[Collected data]
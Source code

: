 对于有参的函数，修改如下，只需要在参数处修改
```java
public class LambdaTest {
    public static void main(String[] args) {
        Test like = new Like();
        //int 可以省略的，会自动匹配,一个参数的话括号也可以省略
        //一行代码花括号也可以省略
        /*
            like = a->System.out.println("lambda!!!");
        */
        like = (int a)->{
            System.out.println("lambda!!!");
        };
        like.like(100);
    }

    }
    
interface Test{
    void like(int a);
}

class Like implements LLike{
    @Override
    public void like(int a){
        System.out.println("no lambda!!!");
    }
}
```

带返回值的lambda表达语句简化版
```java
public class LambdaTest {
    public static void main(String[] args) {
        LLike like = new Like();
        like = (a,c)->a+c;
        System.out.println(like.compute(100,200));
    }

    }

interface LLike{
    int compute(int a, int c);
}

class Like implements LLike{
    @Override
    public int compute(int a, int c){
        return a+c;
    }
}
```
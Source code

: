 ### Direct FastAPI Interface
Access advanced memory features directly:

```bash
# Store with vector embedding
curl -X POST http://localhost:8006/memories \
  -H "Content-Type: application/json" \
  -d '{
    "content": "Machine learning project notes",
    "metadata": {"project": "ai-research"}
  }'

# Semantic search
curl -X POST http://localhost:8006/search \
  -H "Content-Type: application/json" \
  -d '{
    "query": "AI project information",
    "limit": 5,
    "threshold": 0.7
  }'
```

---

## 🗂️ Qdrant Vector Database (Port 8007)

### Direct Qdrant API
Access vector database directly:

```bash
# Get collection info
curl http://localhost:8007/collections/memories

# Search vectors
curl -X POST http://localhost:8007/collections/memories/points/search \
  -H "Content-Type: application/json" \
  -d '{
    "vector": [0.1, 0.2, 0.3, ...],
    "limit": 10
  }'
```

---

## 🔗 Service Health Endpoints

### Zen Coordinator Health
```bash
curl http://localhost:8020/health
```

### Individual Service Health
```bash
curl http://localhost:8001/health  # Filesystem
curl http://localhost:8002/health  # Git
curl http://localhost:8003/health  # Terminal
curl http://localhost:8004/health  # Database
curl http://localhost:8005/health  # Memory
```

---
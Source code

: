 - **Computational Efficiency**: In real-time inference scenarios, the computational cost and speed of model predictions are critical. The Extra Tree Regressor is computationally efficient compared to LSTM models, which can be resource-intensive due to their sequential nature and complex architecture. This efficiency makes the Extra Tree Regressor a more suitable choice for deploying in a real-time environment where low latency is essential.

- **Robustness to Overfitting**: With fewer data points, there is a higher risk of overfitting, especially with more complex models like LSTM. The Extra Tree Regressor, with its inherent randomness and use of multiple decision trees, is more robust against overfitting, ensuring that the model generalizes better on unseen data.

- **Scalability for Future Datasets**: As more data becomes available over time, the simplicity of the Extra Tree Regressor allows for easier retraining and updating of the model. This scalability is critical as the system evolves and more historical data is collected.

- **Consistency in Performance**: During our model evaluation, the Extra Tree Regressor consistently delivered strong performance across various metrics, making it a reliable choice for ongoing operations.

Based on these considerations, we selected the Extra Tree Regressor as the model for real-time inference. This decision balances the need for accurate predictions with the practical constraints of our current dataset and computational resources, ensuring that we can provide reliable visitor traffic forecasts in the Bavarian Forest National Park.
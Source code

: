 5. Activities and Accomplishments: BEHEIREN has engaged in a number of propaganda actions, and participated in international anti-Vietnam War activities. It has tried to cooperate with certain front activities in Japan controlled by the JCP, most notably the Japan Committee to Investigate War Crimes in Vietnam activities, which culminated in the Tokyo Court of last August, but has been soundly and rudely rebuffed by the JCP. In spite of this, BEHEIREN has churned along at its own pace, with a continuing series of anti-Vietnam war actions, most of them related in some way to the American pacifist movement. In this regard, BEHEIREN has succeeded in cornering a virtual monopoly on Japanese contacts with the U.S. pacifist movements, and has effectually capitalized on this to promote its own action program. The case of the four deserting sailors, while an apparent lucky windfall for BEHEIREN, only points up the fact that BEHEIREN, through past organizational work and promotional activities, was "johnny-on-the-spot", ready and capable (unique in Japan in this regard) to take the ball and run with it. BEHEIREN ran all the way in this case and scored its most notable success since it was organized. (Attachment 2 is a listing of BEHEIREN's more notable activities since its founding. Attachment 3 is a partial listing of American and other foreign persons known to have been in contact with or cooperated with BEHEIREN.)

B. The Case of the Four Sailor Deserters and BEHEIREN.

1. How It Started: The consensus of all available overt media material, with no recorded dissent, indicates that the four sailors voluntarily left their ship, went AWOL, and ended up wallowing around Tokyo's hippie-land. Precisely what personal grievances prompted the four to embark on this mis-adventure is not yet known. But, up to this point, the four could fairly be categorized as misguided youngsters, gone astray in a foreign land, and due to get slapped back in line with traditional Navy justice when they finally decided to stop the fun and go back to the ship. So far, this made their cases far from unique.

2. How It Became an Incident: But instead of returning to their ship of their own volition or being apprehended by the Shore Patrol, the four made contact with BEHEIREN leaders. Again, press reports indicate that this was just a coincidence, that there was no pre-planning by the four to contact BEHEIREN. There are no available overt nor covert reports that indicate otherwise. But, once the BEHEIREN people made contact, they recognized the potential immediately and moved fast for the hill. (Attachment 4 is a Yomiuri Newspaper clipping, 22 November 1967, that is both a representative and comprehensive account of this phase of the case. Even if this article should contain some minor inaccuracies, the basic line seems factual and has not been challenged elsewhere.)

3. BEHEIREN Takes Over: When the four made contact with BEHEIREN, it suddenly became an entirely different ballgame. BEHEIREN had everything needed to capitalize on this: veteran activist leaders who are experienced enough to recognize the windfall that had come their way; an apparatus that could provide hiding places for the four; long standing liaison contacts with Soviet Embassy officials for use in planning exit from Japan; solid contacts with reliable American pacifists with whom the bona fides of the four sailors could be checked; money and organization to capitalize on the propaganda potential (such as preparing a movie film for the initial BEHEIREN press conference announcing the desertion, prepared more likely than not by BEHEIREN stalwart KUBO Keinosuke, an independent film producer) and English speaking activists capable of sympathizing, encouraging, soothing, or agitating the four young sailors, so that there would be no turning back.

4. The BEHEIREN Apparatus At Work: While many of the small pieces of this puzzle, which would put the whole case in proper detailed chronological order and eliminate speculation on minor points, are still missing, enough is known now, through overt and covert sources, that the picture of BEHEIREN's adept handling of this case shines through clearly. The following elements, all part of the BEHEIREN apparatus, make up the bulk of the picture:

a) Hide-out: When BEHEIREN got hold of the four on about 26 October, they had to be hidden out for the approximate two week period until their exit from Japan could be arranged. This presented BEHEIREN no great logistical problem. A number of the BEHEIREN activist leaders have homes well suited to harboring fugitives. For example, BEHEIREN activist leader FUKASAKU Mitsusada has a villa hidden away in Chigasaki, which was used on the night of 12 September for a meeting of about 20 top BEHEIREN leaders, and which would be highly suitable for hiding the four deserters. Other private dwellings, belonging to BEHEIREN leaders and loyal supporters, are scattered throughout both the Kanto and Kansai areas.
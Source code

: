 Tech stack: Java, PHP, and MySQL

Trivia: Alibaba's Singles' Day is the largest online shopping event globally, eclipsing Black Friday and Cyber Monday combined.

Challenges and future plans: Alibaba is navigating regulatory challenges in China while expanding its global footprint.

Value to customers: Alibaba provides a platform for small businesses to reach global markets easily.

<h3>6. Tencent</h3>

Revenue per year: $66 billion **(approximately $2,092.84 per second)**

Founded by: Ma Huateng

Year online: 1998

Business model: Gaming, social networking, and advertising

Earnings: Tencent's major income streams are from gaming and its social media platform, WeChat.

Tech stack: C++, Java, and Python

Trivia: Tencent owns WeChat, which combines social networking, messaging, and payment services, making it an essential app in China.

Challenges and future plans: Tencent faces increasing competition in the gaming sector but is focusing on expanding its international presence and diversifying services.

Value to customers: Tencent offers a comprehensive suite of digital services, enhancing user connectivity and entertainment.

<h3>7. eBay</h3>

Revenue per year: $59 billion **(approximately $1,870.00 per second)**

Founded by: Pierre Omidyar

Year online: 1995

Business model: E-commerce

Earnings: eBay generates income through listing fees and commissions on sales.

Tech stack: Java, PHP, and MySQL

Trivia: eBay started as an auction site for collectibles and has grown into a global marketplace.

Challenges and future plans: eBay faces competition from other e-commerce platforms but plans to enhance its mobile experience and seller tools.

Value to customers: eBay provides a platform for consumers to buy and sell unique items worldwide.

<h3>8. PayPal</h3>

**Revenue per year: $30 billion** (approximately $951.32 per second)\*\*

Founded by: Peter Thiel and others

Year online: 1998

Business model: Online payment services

Task to carry out
Your answer should consist of all lines above that include the string "competition".

Finished exercise
Challenges and future plans: Tencent faces increasing competition in the gaming sector but is focusing on expanding its international presence and diversifying services.
Challenges and future plans: eBay faces competition from other e-commerce platforms but plans to enhance its mobile experience and seller tools.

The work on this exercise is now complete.